**What you have to do:** If a line in the listing includes the word "attributes", copy it out.

**Data to use:**
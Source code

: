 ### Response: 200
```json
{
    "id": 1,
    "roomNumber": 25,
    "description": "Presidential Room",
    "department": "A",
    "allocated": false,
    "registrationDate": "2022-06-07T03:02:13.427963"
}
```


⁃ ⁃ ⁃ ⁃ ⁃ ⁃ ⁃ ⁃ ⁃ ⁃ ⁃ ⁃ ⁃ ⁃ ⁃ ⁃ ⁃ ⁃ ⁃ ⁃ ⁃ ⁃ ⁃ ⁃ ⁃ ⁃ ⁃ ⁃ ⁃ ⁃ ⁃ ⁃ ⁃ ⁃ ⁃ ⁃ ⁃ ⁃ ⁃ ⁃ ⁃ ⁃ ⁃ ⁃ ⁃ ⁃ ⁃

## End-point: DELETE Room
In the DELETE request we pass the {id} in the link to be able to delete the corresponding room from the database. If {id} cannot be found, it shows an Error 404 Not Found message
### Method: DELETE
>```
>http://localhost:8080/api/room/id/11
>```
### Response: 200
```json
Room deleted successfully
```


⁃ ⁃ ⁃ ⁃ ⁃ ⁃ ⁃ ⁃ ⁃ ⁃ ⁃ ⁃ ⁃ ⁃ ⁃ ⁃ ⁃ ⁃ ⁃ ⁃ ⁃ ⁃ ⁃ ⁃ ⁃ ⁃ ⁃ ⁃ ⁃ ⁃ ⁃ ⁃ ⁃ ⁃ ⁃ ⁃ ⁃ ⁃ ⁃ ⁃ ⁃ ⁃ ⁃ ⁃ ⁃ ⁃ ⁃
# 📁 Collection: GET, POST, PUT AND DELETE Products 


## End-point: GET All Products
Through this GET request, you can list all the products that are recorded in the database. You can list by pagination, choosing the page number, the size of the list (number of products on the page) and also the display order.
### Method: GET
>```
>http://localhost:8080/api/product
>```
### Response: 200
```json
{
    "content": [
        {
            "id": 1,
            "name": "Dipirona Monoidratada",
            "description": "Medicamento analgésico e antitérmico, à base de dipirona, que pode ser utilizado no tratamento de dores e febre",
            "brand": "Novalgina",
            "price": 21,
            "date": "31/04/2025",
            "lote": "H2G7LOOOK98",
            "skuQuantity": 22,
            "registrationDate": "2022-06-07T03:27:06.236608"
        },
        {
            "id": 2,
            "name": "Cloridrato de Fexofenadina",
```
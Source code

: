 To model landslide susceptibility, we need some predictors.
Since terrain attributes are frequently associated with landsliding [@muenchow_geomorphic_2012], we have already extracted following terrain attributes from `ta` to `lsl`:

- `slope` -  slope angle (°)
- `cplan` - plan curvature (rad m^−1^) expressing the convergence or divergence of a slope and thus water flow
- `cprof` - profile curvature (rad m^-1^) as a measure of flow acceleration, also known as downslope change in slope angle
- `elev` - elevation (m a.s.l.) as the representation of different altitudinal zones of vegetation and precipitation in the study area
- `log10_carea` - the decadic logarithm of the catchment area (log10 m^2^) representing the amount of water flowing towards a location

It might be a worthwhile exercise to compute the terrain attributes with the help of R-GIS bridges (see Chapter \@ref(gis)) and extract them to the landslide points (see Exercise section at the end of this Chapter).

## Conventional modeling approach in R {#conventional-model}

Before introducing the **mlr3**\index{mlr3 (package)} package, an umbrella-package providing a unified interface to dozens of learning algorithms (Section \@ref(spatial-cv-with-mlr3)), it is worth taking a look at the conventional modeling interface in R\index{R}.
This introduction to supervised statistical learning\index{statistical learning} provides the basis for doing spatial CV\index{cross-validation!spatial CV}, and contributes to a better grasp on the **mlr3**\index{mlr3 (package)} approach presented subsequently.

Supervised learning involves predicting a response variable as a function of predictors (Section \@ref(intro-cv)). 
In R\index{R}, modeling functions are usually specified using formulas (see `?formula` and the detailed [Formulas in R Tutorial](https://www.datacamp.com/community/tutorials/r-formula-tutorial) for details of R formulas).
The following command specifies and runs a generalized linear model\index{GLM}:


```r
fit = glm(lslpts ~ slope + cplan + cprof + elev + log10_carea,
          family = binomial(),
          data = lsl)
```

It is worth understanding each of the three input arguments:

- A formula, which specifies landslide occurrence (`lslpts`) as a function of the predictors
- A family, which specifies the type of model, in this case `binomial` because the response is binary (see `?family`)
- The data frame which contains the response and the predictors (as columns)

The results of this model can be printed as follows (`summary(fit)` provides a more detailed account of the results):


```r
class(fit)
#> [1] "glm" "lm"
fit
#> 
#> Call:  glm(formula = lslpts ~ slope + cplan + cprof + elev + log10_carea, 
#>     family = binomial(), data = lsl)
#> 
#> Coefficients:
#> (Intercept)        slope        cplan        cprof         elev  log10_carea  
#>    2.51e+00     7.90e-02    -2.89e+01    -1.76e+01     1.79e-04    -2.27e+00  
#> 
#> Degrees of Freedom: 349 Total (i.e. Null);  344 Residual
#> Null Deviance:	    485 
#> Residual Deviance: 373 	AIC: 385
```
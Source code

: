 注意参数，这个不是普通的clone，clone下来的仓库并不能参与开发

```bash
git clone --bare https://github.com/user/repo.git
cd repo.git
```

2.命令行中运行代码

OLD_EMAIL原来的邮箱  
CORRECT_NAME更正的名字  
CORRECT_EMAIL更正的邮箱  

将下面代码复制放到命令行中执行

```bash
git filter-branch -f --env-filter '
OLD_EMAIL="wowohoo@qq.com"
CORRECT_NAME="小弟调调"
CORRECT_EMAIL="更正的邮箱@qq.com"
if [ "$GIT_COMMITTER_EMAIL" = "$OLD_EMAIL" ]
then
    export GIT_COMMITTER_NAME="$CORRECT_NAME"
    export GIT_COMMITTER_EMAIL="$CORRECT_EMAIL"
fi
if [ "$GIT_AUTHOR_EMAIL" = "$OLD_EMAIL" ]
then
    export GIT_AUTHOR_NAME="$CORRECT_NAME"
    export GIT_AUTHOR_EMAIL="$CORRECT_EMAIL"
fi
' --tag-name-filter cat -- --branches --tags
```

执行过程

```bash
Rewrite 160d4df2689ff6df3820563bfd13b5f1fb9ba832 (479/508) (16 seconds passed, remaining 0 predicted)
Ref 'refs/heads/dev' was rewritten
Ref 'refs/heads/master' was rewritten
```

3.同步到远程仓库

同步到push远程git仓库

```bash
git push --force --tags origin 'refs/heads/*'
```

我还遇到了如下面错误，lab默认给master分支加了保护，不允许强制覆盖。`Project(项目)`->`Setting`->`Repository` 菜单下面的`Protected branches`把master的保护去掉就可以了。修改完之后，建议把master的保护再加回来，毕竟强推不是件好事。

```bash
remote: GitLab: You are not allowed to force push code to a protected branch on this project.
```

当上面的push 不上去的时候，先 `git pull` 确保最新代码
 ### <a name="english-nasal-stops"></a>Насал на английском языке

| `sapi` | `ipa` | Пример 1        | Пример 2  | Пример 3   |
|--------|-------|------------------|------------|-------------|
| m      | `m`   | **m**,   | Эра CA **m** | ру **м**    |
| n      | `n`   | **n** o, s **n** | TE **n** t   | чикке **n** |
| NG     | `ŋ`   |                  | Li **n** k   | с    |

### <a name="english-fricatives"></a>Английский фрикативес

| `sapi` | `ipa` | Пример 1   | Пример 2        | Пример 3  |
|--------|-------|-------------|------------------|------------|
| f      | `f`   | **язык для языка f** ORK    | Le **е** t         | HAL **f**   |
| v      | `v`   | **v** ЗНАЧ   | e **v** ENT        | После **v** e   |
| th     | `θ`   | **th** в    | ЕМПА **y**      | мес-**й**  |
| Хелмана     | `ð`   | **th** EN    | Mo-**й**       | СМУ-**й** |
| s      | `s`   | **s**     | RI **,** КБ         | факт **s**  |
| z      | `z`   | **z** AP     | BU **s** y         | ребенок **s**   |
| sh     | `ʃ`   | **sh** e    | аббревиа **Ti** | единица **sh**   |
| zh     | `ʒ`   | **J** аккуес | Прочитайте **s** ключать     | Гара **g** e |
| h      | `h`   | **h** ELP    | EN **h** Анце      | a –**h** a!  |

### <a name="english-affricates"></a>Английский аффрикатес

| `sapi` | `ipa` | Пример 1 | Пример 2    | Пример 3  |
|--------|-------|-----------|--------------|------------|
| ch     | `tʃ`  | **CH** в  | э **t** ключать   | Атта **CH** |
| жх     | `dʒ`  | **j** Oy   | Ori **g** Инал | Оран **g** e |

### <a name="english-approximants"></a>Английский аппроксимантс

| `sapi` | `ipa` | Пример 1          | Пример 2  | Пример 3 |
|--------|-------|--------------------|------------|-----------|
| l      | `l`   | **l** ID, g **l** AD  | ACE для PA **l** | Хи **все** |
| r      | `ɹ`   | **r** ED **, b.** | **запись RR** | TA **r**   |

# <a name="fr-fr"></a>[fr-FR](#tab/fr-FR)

**Response:**
Since terrain attributes are frequently associated with landsliding [@muenchow_geomorphic_2012], we have already extracted following terrain attributes from `ta` to `lsl`:
It might be a worthwhile exercise to compute the terrain attributes with the help of R-GIS bridges (see Chapter \@ref(gis)) and extract them to the landslide points (see Exercise section at the end of this Chapter).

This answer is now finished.